:: TO DO ::
Would you retype all of these records exactly?

Dataset entries
....

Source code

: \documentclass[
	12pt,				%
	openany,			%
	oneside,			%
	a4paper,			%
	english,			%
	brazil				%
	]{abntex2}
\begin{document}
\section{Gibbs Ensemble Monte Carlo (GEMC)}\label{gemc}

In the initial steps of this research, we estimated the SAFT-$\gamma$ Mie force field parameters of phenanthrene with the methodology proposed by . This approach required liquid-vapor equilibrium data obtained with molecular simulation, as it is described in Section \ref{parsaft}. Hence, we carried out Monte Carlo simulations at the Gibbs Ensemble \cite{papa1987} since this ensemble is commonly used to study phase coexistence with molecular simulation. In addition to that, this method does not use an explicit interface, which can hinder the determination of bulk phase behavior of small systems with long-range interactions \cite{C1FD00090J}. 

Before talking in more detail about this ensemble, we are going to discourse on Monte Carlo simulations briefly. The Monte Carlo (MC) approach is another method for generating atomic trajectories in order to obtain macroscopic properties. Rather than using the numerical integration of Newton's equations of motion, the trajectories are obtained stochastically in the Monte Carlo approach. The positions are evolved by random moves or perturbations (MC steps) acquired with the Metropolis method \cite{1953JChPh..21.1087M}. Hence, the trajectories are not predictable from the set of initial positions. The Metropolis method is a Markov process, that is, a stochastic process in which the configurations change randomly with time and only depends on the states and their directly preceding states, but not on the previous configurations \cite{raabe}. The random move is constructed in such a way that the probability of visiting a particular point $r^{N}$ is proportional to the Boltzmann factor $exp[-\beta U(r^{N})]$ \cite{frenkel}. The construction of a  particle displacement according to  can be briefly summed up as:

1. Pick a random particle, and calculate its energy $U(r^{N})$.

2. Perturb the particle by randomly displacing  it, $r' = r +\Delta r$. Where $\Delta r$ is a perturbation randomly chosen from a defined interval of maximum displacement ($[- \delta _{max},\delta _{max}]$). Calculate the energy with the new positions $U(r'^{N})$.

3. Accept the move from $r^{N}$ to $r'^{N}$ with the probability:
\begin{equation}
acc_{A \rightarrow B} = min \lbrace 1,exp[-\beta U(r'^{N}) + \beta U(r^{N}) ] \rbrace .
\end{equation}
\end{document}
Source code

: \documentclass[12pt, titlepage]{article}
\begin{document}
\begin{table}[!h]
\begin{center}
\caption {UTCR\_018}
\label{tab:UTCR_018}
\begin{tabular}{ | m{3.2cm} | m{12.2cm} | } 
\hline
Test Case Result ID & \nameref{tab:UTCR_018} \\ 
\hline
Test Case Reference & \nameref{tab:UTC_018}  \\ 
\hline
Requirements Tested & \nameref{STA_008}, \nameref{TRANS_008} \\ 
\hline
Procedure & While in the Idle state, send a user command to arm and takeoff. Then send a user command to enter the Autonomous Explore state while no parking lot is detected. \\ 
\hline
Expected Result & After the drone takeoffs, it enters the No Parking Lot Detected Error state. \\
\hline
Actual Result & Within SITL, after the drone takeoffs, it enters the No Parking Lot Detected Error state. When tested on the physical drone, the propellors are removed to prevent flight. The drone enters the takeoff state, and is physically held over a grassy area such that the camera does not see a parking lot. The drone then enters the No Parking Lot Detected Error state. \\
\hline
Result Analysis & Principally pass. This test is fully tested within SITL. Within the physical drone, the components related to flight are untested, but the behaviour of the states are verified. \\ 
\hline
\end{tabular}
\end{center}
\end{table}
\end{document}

....

:: EXERCISE SOLUTION ::
Source code

: \documentclass[
	12pt,				%
	openany,			%
	oneside,			%
	a4paper,			%
	english,			%
	brazil				%
	]{abntex2}
\begin{document}
\section{Gibbs Ensemble Monte Carlo (GEMC)}\label{gemc}

In the initial steps of this research, we estimated the SAFT-$\gamma$ Mie force field parameters of phenanthrene with the methodology proposed by . This approach required liquid-vapor equilibrium data obtained with molecular simulation, as it is described in Section \ref{parsaft}. Hence, we carried out Monte Carlo simulations at the Gibbs Ensemble \cite{papa1987} since this ensemble is commonly used to study phase coexistence with molecular simulation. In addition to that, this method does not use an explicit interface, which can hinder the determination of bulk phase behavior of small systems with long-range interactions \cite{C1FD00090J}. 

Before talking in more detail about this ensemble, we are going to discourse on Monte Carlo simulations briefly. The Monte Carlo (MC) approach is another method for generating atomic trajectories in order to obtain macroscopic properties. Rather than using the numerical integration of Newton's equations of motion, the trajectories are obtained stochastically in the Monte Carlo approach. The positions are evolved by random moves or perturbations (MC steps) acquired with the Metropolis method \cite{1953JChPh..21.1087M}. Hence, the trajectories are not predictable from the set of initial positions. The Metropolis method is a Markov process, that is, a stochastic process in which the configurations change randomly with time and only depends on the states and their directly preceding states, but not on the previous configurations \cite{raabe}. The random move is constructed in such a way that the probability of visiting a particular point $r^{N}$ is proportional to the Boltzmann factor $exp[-\beta U(r^{N})]$ \cite{frenkel}. The construction of a  particle displacement according to  can be briefly summed up as:

1. Pick a random particle, and calculate its energy $U(r^{N})$.

2. Perturb the particle by randomly displacing  it, $r' = r +\Delta r$. Where $\Delta r$ is a perturbation randomly chosen from a defined interval of maximum displacement ($[- \delta _{max},\delta _{max}]$). Calculate the energy with the new positions $U(r'^{N})$.

3. Accept the move from $r^{N}$ to $r'^{N}$ with the probability:
\begin{equation}
acc_{A \rightarrow B} = min \lbrace 1,exp[-\beta U(r'^{N}) + \beta U(r^{N}) ] \rbrace .
\end{equation}
\end{document}
Source code

: \documentclass[12pt, titlepage]{article}
\begin{document}
\begin{table}[!h]
\begin{center}
\caption {UTCR\_018}
\label{tab:UTCR_018}
\begin{tabular}{ | m{3.2cm} | m{12.2cm} | } 
\hline
Test Case Result ID & \nameref{tab:UTCR_018} \\ 
\hline
Test Case Reference & \nameref{tab:UTC_018}  \\ 
\hline
Requirements Tested & \nameref{STA_008}, \nameref{TRANS_008} \\ 
\hline
Procedure & While in the Idle state, send a user command to arm and takeoff. Then send a user command to enter the Autonomous Explore state while no parking lot is detected. \\ 
\hline
Expected Result & After the drone takeoffs, it enters the No Parking Lot Detected Error state. \\
\hline
Actual Result & Within SITL, after the drone takeoffs, it enters the No Parking Lot Detected Error state. When tested on the physical drone, the propellors are removed to prevent flight. The drone enters the takeoff state, and is physically held over a grassy area such that the camera does not see a parking lot. The drone then enters the No Parking Lot Detected Error state. \\
\hline
Result Analysis & Principally pass. This test is fully tested within SITL. Within the physical drone, the components related to flight are untested, but the behaviour of the states are verified. \\ 
\hline
\end{tabular}
\end{center}
\end{table}
\end{document}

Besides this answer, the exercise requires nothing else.